Plan rapproché de Me Schabas à l'extérieur.

L'avocat canadien William Schabas représentait le Myanmar. Le gouvernement canadien appuyait cependant la Gambie.

Photo : Reuters / Eva Plevier

Des groupes civils birmans soutiennent les accusations

Dans une rare déclaration commune, mercredi, plus de 100 organisations de la société civile birmane ont exprimé leur soutien aux accusations portées devant la CIJ contre leur pays.

Selon ces organisations, le système judiciaire interne du Myanmar n'est pas en mesure de rendre des comptes et a simplement permis aux coupables de continuer à commettre des actes de violence en toute impunité.

Un porte-parole de l'armée birmane n'a pas souhaité répondre aux questions des journalistes sur le sujet jeudi matin à Naypyidaw, déclarant que celle-ci suivrait les instructions du gouvernement.

Aung San Suu Kyi a marqué l'histoire de la CIJ, plus haute instance judiciaire de l'ONU, en assurant elle-même la défense du Myanmar lors d'audiences à la mi-décembre.
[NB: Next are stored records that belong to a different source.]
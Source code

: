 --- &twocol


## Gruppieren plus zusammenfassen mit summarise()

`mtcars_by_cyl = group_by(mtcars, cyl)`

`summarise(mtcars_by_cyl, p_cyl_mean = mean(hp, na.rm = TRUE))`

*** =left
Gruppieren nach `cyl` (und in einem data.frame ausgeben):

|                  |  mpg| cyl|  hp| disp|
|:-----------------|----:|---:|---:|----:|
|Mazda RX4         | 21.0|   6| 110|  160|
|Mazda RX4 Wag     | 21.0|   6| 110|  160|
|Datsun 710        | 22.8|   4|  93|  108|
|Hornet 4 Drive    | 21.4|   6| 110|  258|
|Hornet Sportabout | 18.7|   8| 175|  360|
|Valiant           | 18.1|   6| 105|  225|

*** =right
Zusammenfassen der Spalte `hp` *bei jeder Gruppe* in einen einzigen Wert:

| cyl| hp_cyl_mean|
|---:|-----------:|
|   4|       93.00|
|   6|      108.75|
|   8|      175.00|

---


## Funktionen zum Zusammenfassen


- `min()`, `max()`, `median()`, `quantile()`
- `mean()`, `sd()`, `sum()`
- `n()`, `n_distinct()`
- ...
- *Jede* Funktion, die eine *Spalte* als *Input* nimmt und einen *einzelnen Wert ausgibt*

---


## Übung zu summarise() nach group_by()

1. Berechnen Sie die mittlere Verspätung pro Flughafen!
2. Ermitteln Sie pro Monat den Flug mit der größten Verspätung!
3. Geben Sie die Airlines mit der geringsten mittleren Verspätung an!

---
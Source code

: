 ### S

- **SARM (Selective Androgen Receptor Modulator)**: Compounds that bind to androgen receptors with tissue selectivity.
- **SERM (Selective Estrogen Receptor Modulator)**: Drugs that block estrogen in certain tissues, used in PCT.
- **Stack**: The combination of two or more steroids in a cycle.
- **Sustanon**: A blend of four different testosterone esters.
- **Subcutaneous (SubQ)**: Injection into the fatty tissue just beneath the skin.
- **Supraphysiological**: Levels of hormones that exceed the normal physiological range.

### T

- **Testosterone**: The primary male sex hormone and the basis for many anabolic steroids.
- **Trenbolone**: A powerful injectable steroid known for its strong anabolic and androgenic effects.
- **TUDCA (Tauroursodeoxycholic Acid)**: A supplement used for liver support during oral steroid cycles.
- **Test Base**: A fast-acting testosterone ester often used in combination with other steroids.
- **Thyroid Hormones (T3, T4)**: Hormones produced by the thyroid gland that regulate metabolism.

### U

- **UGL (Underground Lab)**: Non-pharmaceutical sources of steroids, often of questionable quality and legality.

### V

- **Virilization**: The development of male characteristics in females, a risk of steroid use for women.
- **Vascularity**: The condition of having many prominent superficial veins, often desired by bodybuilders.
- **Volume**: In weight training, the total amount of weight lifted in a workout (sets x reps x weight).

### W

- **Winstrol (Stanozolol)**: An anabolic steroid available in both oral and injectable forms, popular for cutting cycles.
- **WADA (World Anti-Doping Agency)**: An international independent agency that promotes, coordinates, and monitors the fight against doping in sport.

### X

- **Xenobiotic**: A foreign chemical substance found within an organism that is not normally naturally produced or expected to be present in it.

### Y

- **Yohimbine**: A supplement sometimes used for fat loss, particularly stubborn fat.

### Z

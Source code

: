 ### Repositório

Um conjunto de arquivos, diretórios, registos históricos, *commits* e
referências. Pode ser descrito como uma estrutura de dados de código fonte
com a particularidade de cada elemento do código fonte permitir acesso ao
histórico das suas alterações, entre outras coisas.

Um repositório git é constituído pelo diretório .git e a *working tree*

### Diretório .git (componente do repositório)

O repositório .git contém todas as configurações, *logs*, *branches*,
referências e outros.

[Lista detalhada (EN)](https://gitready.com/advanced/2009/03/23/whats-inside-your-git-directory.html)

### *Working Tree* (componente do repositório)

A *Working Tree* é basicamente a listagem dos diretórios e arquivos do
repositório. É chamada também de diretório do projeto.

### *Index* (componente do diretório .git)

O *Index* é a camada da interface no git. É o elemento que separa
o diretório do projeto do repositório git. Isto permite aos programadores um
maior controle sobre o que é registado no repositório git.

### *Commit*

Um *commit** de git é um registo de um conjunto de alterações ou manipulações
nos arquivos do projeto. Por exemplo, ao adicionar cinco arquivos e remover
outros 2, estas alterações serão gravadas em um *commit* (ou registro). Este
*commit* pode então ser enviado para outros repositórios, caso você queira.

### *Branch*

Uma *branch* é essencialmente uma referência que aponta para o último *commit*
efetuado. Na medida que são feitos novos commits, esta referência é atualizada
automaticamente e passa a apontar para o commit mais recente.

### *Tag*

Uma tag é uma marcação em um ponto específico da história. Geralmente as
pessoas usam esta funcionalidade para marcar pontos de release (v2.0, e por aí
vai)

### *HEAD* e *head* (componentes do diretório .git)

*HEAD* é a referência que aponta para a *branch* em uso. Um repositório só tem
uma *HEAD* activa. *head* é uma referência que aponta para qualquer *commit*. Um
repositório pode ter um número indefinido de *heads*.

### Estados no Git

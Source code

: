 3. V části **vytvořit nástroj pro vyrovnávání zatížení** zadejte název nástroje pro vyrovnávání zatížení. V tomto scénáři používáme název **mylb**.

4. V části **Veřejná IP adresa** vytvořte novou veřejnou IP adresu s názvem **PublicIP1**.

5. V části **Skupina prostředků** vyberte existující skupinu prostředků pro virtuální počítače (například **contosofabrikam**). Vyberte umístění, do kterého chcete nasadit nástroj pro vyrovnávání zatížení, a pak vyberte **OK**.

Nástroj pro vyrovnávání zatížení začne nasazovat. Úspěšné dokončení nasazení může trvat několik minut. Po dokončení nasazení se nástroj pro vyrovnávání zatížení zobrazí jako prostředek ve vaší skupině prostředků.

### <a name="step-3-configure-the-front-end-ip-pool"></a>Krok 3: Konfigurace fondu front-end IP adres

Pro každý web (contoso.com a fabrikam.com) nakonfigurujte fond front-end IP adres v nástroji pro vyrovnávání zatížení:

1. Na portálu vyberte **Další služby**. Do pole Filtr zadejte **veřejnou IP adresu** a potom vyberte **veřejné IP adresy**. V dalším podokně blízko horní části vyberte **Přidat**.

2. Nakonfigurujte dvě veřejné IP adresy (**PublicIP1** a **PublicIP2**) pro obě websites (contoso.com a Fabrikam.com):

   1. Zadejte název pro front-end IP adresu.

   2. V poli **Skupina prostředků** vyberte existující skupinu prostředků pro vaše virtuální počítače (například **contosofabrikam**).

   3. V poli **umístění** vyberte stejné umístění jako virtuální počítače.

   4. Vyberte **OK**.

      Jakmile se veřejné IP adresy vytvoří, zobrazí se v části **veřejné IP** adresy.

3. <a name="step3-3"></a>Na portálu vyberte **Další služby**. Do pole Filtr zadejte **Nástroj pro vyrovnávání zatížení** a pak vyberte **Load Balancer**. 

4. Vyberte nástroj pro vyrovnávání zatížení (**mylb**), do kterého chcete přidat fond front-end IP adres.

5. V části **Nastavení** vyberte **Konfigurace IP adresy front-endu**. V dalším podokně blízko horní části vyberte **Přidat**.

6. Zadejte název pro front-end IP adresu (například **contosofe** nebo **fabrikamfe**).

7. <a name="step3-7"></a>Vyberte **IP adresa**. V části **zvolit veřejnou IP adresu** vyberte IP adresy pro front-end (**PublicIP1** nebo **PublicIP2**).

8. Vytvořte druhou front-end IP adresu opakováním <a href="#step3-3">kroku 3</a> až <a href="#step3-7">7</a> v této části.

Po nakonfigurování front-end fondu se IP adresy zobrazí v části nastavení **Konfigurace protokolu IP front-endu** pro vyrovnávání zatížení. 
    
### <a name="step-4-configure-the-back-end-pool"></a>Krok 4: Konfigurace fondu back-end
Très critiquée par la communauté internationale pour son silence dans cette affaire, Aung San Suu Kyi a fermement rejeté devant la CIJ les accusations selon lesquelles l'armée avait agi avec une intention génocidaire.

La lauréate du prix Nobel de la paix a aussi mis en garde contre une procédure susceptible de saper la réconciliation des communautés au Myanmar.

On voit un homme qui transporte une jeune fille sur son dos. Un garçon marche à côté d'eux.

Le 6 septembre 2017, une famille rohingya du Myanmar qui a traversé la frontière pour se réfugier au Bangladesh attend d'être transportée dans un camp.

Photo : Unicef

Les décisions de la CIJ, fondée en 1946 pour régler les litiges entre États, sont contraignantes et ne sont pas susceptibles d'appel. La Cour n'a cependant aucun moyen de les faire appliquer.

Le Myanmar est mis en cause dans d'autres procédures dans cette affaire, devant la Cour pénale internationale (CPI), qui poursuit des individus, et en Argentine.

Depuis août 2017, environ 740 000 Rohingyas se sont réfugiés au Bangladesh pour fuir les exactions de militaires birmans et de milices bouddhistes, qualifiées de génocide par des enquêteurs de l'ONU.

Quelque 600 000 Rohingyas restent également confinés dans des camps et des villages au Myanmar, ne pouvant en partir qu'avec autorisation. Beaucoup ont cherché au fil des années à gagner la Thaïlande ou la Malaisie.